START DATA SUPPLIED

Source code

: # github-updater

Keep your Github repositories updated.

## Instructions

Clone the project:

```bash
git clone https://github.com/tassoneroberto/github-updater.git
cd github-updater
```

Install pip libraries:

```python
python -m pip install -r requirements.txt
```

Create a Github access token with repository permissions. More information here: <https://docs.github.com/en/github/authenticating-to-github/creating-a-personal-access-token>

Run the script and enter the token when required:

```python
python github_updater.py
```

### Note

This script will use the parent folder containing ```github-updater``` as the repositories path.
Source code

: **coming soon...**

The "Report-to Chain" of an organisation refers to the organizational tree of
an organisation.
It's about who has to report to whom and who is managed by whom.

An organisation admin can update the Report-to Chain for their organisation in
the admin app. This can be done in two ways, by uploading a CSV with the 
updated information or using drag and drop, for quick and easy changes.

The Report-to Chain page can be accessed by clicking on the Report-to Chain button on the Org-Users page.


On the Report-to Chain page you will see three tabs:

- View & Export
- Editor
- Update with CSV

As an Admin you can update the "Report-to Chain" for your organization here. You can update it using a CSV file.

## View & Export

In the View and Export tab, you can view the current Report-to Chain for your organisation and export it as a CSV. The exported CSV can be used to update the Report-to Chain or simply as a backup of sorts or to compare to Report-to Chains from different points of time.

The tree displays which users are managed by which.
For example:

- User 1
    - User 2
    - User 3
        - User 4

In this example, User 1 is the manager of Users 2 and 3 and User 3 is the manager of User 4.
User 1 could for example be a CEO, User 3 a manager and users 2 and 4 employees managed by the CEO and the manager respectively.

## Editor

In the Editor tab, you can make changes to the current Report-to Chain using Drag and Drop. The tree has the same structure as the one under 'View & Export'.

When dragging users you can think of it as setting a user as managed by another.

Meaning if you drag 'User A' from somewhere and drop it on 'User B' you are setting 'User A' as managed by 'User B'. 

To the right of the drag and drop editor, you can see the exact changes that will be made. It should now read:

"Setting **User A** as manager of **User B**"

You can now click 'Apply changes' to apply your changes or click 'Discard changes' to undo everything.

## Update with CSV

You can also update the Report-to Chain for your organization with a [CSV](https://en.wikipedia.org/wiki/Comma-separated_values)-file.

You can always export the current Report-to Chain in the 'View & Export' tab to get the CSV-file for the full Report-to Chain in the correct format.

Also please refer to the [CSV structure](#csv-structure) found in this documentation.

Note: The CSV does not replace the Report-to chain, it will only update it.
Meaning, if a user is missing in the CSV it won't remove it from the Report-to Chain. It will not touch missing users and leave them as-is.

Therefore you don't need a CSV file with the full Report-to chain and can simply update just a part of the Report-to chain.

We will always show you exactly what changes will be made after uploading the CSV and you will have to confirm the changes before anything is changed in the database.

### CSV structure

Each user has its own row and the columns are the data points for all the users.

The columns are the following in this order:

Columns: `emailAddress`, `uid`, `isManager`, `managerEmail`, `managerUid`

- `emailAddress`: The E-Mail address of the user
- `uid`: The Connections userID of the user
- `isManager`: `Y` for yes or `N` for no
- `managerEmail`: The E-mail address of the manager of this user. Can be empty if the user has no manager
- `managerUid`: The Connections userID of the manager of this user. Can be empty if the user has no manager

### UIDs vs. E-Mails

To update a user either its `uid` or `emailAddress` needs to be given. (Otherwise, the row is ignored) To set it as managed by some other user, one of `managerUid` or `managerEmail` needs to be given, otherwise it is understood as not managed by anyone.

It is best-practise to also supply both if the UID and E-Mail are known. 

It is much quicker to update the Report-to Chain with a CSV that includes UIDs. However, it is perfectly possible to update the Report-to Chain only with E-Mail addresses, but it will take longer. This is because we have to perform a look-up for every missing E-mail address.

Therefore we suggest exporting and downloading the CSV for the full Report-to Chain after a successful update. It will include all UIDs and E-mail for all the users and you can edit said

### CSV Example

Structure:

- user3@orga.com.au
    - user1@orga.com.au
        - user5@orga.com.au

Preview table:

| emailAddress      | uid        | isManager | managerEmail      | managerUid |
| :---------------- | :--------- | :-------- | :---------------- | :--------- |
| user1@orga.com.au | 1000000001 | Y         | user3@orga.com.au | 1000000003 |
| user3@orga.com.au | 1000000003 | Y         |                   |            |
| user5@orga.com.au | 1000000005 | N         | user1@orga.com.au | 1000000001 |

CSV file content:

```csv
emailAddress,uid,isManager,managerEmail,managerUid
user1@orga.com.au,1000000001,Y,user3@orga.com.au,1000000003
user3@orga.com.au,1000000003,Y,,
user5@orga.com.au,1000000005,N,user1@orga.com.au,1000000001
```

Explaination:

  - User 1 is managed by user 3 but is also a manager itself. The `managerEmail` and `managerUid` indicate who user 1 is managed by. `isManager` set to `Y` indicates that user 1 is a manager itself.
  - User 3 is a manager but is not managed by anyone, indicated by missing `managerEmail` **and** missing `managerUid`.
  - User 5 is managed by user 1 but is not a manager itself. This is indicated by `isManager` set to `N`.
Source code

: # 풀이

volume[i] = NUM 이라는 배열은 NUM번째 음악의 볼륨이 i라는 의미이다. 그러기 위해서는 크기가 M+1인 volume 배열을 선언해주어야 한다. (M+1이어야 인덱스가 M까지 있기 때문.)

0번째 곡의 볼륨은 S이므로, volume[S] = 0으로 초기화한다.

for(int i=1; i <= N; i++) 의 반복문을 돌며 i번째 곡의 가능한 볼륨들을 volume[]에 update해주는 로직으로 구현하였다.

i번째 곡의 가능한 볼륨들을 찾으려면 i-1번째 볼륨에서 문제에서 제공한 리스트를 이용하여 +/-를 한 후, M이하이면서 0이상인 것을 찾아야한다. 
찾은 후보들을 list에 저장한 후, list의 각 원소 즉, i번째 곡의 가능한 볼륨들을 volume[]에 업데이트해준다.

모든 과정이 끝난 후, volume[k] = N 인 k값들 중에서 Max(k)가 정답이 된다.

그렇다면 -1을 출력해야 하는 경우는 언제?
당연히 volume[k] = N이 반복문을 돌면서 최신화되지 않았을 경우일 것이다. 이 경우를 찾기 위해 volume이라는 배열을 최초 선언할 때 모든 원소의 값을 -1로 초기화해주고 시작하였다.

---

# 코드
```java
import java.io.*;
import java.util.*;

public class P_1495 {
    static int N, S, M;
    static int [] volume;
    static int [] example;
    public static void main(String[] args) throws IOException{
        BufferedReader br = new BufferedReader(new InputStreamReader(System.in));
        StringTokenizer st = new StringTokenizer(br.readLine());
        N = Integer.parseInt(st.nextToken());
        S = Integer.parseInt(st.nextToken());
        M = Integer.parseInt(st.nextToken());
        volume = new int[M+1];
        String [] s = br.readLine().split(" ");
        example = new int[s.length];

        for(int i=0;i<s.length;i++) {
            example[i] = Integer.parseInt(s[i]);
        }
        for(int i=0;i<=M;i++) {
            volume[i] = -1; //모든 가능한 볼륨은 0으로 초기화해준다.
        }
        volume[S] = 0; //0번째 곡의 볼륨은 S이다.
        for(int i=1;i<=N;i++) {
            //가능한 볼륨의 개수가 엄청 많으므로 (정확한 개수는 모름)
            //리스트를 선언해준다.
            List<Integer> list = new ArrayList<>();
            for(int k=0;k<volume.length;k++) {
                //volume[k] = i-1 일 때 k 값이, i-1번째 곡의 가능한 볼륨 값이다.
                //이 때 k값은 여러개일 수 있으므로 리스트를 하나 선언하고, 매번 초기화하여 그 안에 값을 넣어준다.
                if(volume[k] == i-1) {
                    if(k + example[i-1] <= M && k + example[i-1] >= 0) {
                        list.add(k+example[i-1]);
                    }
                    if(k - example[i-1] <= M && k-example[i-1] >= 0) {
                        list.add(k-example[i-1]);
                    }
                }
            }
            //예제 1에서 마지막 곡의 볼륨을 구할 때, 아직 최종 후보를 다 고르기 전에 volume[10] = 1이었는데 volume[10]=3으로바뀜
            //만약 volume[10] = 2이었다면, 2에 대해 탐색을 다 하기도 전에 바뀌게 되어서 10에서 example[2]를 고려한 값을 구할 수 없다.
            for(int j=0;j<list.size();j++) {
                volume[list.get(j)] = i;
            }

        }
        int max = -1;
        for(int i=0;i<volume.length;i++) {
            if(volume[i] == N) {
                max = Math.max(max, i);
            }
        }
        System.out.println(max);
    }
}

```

END DATA SUPPLIED

Exactly as they appear above, output the lines of the data from the first through the one that contains "It's about who", and only those lines.

Source code

: # github-updater

Keep your Github repositories updated.

## Instructions

Clone the project:

```bash
git clone https://github.com/tassoneroberto/github-updater.git
cd github-updater
```

Install pip libraries:

```python
python -m pip install -r requirements.txt
```

Create a Github access token with repository permissions. More information here: <https://docs.github.com/en/github/authenticating-to-github/creating-a-personal-access-token>

Run the script and enter the token when required:

```python
python github_updater.py
```

### Note

This script will use the parent folder containing ```github-updater``` as the repositories path.
Source code

: **coming soon...**

The "Report-to Chain" of an organisation refers to the organizational tree of
an organisation.
It's about who has to report to whom and who is managed by whom.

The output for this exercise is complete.